Two years ago, a piece of faulty computer code infected Iran’s nuclear program and destroyed many of the centrifuges used to enrich uranium. Some observers declared this apparent sabotage to be the harbinger of a new form of warfare, and US Secretary of Defense Leon Panetta has warned Americans of the danger of a “cyber-Pearl Harbor” attack on the US — but what do we really know about cyberconflict?
The cyberdomain of computers and related electronic activities is a complex man-made environment, and human adversaries are purposeful and intelligent. Mountains and oceans are hard to move, but portions of cyberspace can be turned on and off by throwing a switch. It is far cheaper and quicker to move electrons across the globe than to move large ships long distances.
The costs of developing those vessels — multiple carrier task forces and submarine fleets — create enormous barriers to entry, enabling US naval dominance. However, the barriers to entry in the cyberdomain are so low that non-state actors and small states can play a significant role at low cost.
In my book The Future of Power, I argue that the diffusion of power away from governments is one of this century’s great political shifts. Cyberspace is a perfect example.
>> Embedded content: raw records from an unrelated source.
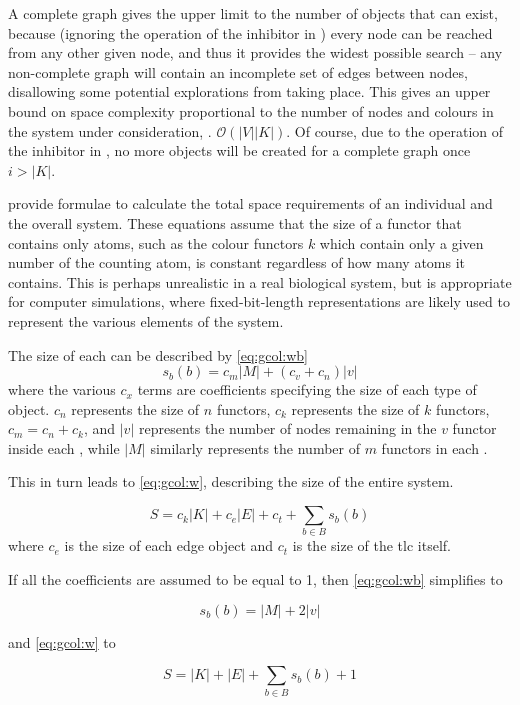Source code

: A complete graph gives the upper limit to the number of objects that can exist, because (ignoring the operation of the inhibitor in ) every node can be reached from any other given node, and thus it provides the widest possible search -- any non-complete graph will contain an incomplete set of edges between nodes, disallowing some potential explorations from taking place.  This gives an upper bound on space complexity proportional to the number of nodes and colours in the system under consideration, \ie{}. \(\mathcal{O}(|V||K|)\).  Of course, due to the operation of the inhibitor in , no more \bo{} objects will be created for a complete graph once \(i > |K|\).

 provide formulae to calculate the total space requirements of an individual \bo{} and the overall system. These equations assume that the size of a functor that contains only atoms, such as the colour functors \(k\) which contain only a given number of the counting atom, is constant regardless of how many atoms it contains.  This is perhaps unrealistic in a real biological system, but is appropriate for computer simulations, where fixed-bit-length representations are likely used to represent the various elements of the system.

The size of each \bo{} can be described by \cref{eq:gcol:wb}
\begin{equation}\label{eq:gcol:wb}
    s_b(b) = c_m |M| + (c_v + c_n) |v|
\end{equation} where the various \(c_x\) terms are coefficients specifying the size of each type of object.  \(c_n\) represents the size of \(n\) functors, \(c_k\) represents the size of \(k\) functors, \(c_m = c_n + c_k\), and \(|v|\) represents the number of nodes remaining in the \(v\) functor inside each \bo{}, while \(|M|\) similarly represents the number of \(m\) functors in each \bo{}.

This in turn leads to \cref{eq:gcol:w}, describing the size of the entire system.

\begin{equation}\label{eq:gcol:w}
    S = c_k |K| + c_e |E| + c_t + \sum_{b \in B}s_b(b)
\end{equation} where \(c_e\) is the size of each edge object and \(c_t\) is the size of the \gls{tlc} itself.

If all the coefficients are assumed to be equal to 1, then \cref{eq:gcol:wb} simplifies to 

\begin{equation}
    s_b(b) = |M| + 2 |v|
\end{equation}

and \cref{eq:gcol:w} to

\begin{equation}
    S = |K| + |E| + \sum_{b \in B}s_b(b) + 1
\end{equation}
Large countries like the US, Russia, Britain, France and China have greater capacity than other states and non-state actors to control the sea, air, or space, but it makes little sense to speak of dominance in cyberspace. If anything, dependence on complex cybersystems for support of military and economic activities creates new vulnerabilities in large states that can be exploited by non-state actors.
Four decades ago, the US Department of Defense created the Internet; today, by most accounts, the US remains the leading country in terms of its military and societal use. However, greater dependence on networked computers and communication leaves the US more vulnerable to attack than many other countries, and cyberspace has become a major source of insecurity, because, at this stage of technological development, offense prevails over defense there.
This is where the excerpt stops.